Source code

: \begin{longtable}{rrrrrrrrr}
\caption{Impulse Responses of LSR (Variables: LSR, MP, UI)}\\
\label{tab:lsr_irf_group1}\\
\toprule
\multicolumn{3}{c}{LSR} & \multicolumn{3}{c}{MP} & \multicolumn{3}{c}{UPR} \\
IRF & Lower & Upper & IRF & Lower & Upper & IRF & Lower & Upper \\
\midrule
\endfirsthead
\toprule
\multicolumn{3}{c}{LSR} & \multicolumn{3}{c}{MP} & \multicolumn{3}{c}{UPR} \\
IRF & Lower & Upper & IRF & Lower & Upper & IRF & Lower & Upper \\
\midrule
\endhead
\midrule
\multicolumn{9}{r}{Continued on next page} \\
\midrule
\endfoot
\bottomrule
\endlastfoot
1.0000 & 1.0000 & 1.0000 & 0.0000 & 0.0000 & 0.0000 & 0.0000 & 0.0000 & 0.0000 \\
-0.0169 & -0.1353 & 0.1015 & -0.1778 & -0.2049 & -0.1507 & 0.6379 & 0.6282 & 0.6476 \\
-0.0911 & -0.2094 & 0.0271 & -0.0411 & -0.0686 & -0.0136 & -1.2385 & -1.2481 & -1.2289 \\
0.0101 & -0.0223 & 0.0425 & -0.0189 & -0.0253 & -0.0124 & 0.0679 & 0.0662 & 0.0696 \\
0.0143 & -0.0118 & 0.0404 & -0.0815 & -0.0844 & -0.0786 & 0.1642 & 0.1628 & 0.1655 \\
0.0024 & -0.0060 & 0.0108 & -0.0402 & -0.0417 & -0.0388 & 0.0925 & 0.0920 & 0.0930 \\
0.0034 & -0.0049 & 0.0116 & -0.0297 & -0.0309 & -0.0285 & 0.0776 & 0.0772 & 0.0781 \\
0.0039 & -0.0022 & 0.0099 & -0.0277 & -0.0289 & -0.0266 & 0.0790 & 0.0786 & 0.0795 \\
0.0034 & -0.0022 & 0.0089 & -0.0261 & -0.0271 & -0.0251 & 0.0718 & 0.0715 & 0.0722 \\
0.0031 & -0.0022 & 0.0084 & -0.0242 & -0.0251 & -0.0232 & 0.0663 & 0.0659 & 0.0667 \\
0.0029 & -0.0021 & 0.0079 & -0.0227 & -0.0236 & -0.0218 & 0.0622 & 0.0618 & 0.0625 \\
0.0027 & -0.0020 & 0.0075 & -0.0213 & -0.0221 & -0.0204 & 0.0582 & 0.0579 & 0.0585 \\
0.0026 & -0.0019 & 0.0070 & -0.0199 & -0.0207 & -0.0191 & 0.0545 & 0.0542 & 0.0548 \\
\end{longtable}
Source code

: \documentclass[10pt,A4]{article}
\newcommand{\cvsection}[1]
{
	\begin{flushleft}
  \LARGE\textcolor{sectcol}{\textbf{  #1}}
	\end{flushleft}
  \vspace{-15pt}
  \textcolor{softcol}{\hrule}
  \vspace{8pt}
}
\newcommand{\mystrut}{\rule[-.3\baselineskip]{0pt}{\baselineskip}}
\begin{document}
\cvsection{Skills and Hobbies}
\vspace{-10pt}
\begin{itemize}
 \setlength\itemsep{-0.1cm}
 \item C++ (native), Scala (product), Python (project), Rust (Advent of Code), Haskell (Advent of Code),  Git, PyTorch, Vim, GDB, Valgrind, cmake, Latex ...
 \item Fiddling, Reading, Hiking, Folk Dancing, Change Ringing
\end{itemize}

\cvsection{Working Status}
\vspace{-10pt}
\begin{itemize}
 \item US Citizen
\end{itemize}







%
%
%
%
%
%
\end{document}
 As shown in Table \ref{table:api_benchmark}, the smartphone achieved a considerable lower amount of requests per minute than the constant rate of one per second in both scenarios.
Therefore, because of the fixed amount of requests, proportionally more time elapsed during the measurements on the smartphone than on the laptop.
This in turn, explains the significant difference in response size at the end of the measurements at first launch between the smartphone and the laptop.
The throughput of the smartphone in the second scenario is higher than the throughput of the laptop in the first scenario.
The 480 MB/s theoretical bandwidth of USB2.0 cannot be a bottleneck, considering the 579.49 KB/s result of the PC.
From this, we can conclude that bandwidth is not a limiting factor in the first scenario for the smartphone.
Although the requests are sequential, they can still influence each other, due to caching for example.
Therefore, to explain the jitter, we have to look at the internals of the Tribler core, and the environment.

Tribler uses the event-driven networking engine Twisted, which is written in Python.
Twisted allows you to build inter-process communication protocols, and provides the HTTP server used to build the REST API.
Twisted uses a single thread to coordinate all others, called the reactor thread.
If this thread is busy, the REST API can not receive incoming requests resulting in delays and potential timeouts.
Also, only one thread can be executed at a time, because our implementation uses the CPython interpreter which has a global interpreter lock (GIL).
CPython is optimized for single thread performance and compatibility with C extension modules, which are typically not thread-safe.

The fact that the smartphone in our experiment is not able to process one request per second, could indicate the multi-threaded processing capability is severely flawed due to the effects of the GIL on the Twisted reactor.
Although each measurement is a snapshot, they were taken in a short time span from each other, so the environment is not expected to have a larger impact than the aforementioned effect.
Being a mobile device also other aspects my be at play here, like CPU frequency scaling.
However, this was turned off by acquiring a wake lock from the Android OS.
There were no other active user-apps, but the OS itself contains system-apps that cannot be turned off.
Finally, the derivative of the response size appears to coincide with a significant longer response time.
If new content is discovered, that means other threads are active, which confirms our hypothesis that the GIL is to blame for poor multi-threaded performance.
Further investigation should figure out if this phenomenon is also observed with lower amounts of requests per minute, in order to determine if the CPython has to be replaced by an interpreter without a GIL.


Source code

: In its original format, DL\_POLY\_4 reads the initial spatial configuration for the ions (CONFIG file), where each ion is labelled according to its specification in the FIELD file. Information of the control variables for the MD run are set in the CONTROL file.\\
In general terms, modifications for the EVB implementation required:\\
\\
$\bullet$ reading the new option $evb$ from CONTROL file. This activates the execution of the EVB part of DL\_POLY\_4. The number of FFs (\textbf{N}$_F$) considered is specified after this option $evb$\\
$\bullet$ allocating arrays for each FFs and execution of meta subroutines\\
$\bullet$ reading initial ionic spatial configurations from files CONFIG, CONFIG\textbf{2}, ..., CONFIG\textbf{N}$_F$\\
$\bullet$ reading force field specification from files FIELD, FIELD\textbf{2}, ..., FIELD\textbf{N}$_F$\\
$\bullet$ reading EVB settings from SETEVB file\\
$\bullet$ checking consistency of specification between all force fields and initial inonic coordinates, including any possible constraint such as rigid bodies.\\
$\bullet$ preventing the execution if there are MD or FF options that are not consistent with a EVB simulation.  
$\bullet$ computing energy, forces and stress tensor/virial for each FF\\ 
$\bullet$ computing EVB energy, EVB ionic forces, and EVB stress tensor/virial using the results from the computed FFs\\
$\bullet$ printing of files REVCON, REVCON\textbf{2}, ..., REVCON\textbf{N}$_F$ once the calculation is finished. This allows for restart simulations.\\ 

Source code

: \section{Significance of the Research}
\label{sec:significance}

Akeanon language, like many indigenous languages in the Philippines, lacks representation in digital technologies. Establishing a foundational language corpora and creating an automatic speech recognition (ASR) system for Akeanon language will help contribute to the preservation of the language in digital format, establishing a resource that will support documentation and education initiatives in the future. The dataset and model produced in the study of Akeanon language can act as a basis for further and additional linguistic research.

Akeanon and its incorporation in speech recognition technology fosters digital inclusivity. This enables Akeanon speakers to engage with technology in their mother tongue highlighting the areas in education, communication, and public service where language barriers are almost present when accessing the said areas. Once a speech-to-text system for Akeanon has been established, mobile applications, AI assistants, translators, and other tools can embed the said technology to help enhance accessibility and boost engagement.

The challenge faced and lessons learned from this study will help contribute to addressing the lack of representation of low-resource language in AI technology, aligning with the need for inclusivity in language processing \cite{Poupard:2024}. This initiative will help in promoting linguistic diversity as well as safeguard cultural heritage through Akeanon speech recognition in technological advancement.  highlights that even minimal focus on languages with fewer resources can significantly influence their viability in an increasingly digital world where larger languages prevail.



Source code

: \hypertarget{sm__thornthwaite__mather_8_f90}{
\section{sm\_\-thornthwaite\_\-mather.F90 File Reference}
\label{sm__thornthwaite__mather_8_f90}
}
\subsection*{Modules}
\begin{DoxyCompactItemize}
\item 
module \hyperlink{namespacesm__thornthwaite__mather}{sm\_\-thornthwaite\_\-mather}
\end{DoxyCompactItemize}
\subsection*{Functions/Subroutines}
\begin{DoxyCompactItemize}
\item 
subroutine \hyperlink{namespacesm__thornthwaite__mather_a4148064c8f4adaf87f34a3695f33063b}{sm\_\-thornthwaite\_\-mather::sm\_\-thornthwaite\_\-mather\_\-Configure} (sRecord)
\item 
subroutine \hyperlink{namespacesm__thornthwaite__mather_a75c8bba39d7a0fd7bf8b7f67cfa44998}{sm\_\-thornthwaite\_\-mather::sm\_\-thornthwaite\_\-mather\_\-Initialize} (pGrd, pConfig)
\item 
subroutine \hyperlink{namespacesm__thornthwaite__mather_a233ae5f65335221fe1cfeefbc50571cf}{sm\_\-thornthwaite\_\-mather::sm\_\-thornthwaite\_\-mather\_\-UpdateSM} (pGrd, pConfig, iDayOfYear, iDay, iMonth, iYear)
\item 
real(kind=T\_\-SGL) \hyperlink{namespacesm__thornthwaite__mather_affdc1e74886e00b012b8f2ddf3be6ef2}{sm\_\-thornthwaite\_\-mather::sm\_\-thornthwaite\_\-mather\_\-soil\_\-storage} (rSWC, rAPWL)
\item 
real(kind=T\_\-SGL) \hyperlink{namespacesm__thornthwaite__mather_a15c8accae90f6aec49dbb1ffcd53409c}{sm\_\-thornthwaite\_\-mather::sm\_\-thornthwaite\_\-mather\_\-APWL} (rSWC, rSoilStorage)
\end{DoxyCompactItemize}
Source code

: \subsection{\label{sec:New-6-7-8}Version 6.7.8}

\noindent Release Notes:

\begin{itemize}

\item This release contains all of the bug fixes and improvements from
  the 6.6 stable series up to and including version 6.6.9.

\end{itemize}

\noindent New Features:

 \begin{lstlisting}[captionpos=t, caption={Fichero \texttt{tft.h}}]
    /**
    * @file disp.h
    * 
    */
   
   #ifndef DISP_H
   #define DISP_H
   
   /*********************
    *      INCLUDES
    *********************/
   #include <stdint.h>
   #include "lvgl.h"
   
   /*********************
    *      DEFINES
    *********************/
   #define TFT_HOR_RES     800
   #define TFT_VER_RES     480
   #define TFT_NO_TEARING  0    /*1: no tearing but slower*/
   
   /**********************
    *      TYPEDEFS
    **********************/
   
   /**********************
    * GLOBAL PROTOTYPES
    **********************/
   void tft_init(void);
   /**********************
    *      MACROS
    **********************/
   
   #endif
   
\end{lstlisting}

|---|

*EXERCISE DETAILS*
Where does the string "newcommand" occur in the data above? Copy every line that holds it.

*SOLUTION TO THE PROBLEM*
\newcommand{\cvsection}[1]
\newcommand{\mystrut}{\rule[-.3\baselineskip]{0pt}{\baselineskip}}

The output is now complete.